%%

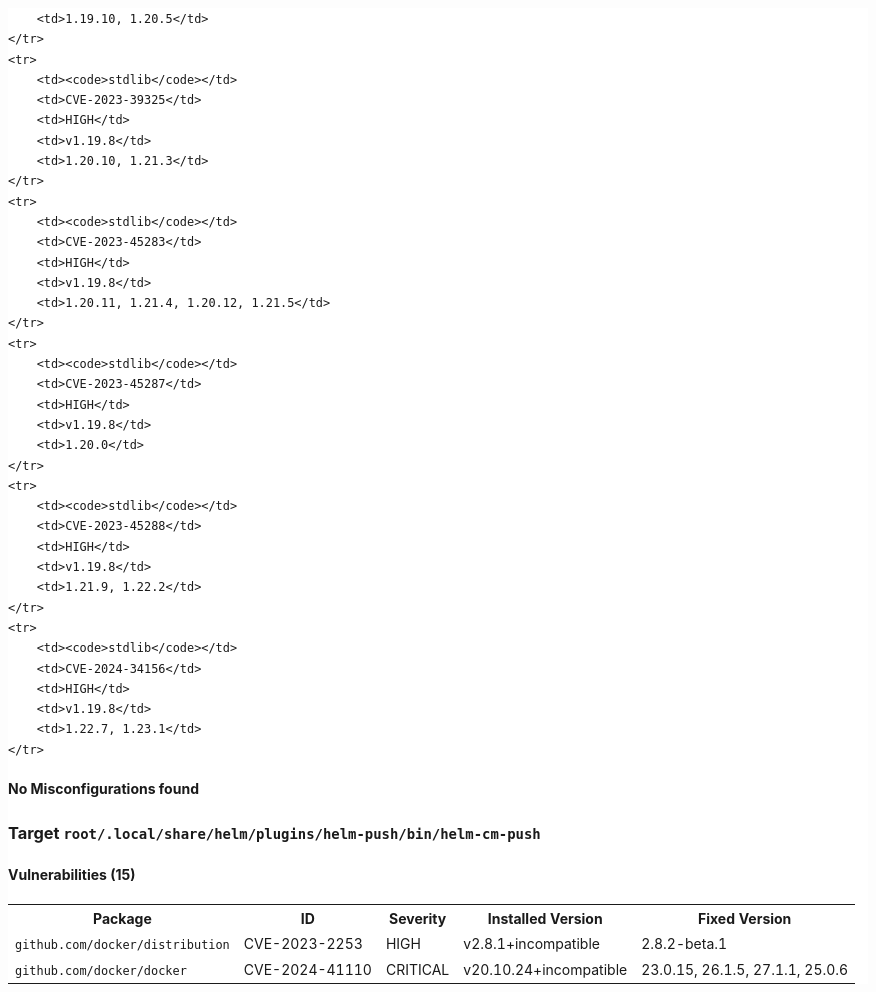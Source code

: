         <td>1.19.10, 1.20.5</td>
    </tr>
    <tr>
        <td><code>stdlib</code></td>
        <td>CVE-2023-39325</td>
        <td>HIGH</td>
        <td>v1.19.8</td>
        <td>1.20.10, 1.21.3</td>
    </tr>
    <tr>
        <td><code>stdlib</code></td>
        <td>CVE-2023-45283</td>
        <td>HIGH</td>
        <td>v1.19.8</td>
        <td>1.20.11, 1.21.4, 1.20.12, 1.21.5</td>
    </tr>
    <tr>
        <td><code>stdlib</code></td>
        <td>CVE-2023-45287</td>
        <td>HIGH</td>
        <td>v1.19.8</td>
        <td>1.20.0</td>
    </tr>
    <tr>
        <td><code>stdlib</code></td>
        <td>CVE-2023-45288</td>
        <td>HIGH</td>
        <td>v1.19.8</td>
        <td>1.21.9, 1.22.2</td>
    </tr>
    <tr>
        <td><code>stdlib</code></td>
        <td>CVE-2024-34156</td>
        <td>HIGH</td>
        <td>v1.19.8</td>
        <td>1.22.7, 1.23.1</td>
    </tr>
</table>
<h4>No Misconfigurations found</h4>
<h3>Target <code>root/.local/share/helm/plugins/helm-push/bin/helm-cm-push</code></h3>
<h4>Vulnerabilities (15)</h4>
<table>
    <tr>
        <th>Package</th>
        <th>ID</th>
        <th>Severity</th>
        <th>Installed Version</th>
        <th>Fixed Version</th>
    </tr>
    <tr>
        <td><code>github.com/docker/distribution</code></td>
        <td>CVE-2023-2253</td>
        <td>HIGH</td>
        <td>v2.8.1+incompatible</td>
        <td>2.8.2-beta.1</td>
    </tr>
    <tr>
        <td><code>github.com/docker/docker</code></td>
        <td>CVE-2024-41110</td>
        <td>CRITICAL</td>
        <td>v20.10.24+incompatible</td>
        <td>23.0.15, 26.1.5, 27.1.1, 25.0.6</td>
    </tr>
    <tr>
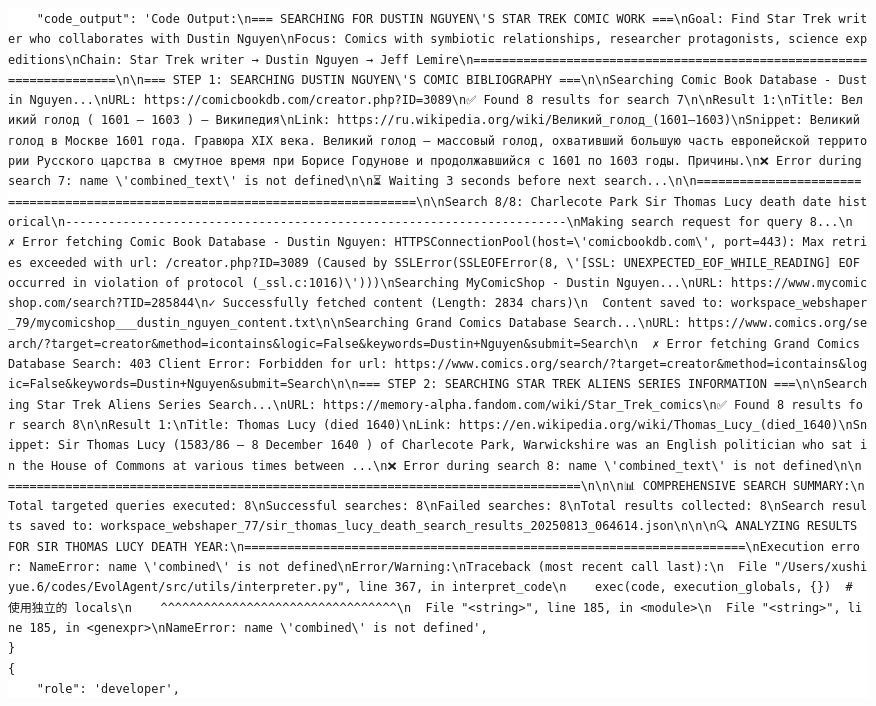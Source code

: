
 ```
    "code_output": 'Code Output:\n=== SEARCHING FOR DUSTIN NGUYEN\'S STAR TREK COMIC WORK ===\nGoal: Find Star Trek writer who collaborates with Dustin Nguyen\nFocus: Comics with symbiotic relationships, researcher protagonists, science expeditions\nChain: Star Trek writer → Dustin Nguyen → Jeff Lemire\n======================================================================\n\n=== STEP 1: SEARCHING DUSTIN NGUYEN\'S COMIC BIBLIOGRAPHY ===\n\nSearching Comic Book Database - Dustin Nguyen...\nURL: https://comicbookdb.com/creator.php?ID=3089\n✅ Found 8 results for search 7\n\nResult 1:\nTitle: Великий голод ( 1601 — 1603 ) — Википедия\nLink: https://ru.wikipedia.org/wiki/Великий_голод_(1601—1603)\nSnippet: Великий голод в Москве 1601 года. Гравюра XIX века. Великий голод — массовый голод, охвативший большую часть европейской территории Русского царства в смутное время при Борисе Годунове и продолжавшийся с 1601 по 1603 годы. Причины.\n❌ Error during search 7: name \'combined_text\' is not defined\n\n⏳ Waiting 3 seconds before next search...\n\n================================================================================\n\nSearch 8/8: Charlecote Park Sir Thomas Lucy death date historical\n----------------------------------------------------------------------\nMaking search request for query 8...\n  ✗ Error fetching Comic Book Database - Dustin Nguyen: HTTPSConnectionPool(host=\'comicbookdb.com\', port=443): Max retries exceeded with url: /creator.php?ID=3089 (Caused by SSLError(SSLEOFError(8, \'[SSL: UNEXPECTED_EOF_WHILE_READING] EOF occurred in violation of protocol (_ssl.c:1016)\')))\nSearching MyComicShop - Dustin Nguyen...\nURL: https://www.mycomicshop.com/search?TID=285844\n✓ Successfully fetched content (Length: 2834 chars)\n  Content saved to: workspace_webshaper_79/mycomicshop___dustin_nguyen_content.txt\n\nSearching Grand Comics Database Search...\nURL: https://www.comics.org/search/?target=creator&method=icontains&logic=False&keywords=Dustin+Nguyen&submit=Search\n  ✗ Error fetching Grand Comics Database Search: 403 Client Error: Forbidden for url: https://www.comics.org/search/?target=creator&method=icontains&logic=False&keywords=Dustin+Nguyen&submit=Search\n\n=== STEP 2: SEARCHING STAR TREK ALIENS SERIES INFORMATION ===\n\nSearching Star Trek Aliens Series Search...\nURL: https://memory-alpha.fandom.com/wiki/Star_Trek_comics\n✅ Found 8 results for search 8\n\nResult 1:\nTitle: Thomas Lucy (died 1640)\nLink: https://en.wikipedia.org/wiki/Thomas_Lucy_(died_1640)\nSnippet: Sir Thomas Lucy (1583/86 – 8 December 1640 ) of Charlecote Park, Warwickshire was an English politician who sat in the House of Commons at various times between ...\n❌ Error during search 8: name \'combined_text\' is not defined\n\n================================================================================\n\n\n📊 COMPREHENSIVE SEARCH SUMMARY:\nTotal targeted queries executed: 8\nSuccessful searches: 8\nFailed searches: 8\nTotal results collected: 8\nSearch results saved to: workspace_webshaper_77/sir_thomas_lucy_death_search_results_20250813_064614.json\n\n\n🔍 ANALYZING RESULTS FOR SIR THOMAS LUCY DEATH YEAR:\n======================================================================\nExecution error: NameError: name \'combined\' is not defined\nError/Warning:\nTraceback (most recent call last):\n  File "/Users/xushiyue.6/codes/EvolAgent/src/utils/interpreter.py", line 367, in interpret_code\n    exec(code, execution_globals, {})  # 使用独立的 locals\n    ^^^^^^^^^^^^^^^^^^^^^^^^^^^^^^^^^\n  File "<string>", line 185, in <module>\n  File "<string>", line 185, in <genexpr>\nNameError: name \'combined\' is not defined',
}
{
    "role": 'developer',
```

%%

▶ **TASK**
Within the listing above, extract exactly the lines from the line with "<th>Installed Version</th>" to the line with "<td>v20.10.24+incompatible</td>", the two named lines included, and no others.

▶ **RESPONSE TO THE TASK**
        <th>Installed Version</th>
        <th>Fixed Version</th>
    </tr>
    <tr>
        <td><code>github.com/docker/distribution</code></td>
        <td>CVE-2023-2253</td>
        <td>HIGH</td>
        <td>v2.8.1+incompatible</td>
        <td>2.8.2-beta.1</td>
    </tr>
    <tr>
        <td><code>github.com/docker/docker</code></td>
        <td>CVE-2024-41110</td>
        <td>CRITICAL</td>
        <td>v20.10.24+incompatible</td>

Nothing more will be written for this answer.